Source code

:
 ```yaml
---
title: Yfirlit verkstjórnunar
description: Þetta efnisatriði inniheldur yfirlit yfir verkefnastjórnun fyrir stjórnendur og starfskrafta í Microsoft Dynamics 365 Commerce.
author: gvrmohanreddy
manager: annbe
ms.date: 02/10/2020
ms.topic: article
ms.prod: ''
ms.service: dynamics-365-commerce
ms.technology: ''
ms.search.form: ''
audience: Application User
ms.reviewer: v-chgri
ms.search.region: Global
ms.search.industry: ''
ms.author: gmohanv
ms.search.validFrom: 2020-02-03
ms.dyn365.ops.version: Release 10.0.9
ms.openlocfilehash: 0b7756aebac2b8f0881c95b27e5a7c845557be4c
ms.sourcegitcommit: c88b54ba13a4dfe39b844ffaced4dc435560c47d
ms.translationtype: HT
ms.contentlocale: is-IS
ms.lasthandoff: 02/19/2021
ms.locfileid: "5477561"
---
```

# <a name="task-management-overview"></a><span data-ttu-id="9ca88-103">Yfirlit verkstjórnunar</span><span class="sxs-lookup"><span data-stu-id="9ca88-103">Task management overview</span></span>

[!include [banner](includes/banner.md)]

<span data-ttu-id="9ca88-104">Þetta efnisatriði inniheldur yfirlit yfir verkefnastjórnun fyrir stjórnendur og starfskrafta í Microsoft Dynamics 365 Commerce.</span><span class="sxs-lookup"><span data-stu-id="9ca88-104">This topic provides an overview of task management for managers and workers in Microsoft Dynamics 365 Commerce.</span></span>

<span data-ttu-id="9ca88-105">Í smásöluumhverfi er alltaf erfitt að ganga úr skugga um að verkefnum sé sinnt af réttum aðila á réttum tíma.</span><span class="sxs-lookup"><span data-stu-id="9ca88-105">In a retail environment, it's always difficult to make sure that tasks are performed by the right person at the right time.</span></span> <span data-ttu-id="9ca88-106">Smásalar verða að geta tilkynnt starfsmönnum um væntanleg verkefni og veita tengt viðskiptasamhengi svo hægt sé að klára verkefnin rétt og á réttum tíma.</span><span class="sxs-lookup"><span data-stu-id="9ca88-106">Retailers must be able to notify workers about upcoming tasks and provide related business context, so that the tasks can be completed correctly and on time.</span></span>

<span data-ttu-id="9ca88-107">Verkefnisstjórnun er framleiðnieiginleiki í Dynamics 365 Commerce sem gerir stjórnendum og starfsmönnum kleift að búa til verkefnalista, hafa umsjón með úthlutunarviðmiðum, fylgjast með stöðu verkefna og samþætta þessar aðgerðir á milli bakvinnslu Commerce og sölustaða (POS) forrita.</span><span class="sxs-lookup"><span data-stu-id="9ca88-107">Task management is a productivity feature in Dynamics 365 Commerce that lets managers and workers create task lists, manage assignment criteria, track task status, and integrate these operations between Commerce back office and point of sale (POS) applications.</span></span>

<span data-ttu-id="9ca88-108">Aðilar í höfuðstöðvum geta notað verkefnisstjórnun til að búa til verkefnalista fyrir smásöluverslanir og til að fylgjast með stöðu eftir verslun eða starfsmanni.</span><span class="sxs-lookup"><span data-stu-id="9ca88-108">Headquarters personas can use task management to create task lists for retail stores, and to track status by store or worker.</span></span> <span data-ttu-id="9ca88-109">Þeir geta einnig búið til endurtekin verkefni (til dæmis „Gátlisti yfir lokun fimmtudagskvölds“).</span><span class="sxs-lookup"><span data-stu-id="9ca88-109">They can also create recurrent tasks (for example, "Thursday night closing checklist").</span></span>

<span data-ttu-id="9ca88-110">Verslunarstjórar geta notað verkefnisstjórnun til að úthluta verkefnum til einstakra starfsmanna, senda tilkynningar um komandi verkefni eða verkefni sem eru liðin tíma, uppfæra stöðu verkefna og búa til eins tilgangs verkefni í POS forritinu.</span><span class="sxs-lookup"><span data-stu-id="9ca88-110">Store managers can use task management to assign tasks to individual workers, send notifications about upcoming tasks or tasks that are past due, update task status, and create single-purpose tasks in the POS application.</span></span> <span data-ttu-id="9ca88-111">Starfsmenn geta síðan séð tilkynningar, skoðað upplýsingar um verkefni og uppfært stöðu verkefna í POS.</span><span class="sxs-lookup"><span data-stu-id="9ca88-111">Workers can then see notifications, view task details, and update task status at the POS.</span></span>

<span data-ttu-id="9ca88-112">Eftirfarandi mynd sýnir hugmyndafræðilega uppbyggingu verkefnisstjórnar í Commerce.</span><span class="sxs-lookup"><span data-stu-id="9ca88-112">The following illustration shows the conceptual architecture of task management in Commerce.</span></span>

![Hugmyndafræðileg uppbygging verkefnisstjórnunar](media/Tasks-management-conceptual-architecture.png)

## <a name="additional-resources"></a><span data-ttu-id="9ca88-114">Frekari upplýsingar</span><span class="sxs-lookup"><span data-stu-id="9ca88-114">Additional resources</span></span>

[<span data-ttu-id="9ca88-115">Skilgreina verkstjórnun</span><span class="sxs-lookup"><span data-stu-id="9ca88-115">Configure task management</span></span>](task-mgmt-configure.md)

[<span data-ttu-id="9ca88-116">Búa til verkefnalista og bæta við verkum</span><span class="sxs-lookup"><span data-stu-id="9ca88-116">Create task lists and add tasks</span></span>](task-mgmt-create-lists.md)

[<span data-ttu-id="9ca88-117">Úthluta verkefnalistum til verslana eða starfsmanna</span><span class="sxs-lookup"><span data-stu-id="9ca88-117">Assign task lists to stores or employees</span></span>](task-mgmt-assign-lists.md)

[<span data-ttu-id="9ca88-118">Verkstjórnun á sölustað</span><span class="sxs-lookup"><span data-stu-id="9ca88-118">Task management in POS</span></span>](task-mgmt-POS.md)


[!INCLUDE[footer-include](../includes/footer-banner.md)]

TASK TO CARRY OUT ▸ Please copy each line of the records above that holds the word "includes".

ANSWER FOR THE TASK ▸
[!include [banner](includes/banner.md)]
[!INCLUDE[footer-include](../includes/footer-banner.md)]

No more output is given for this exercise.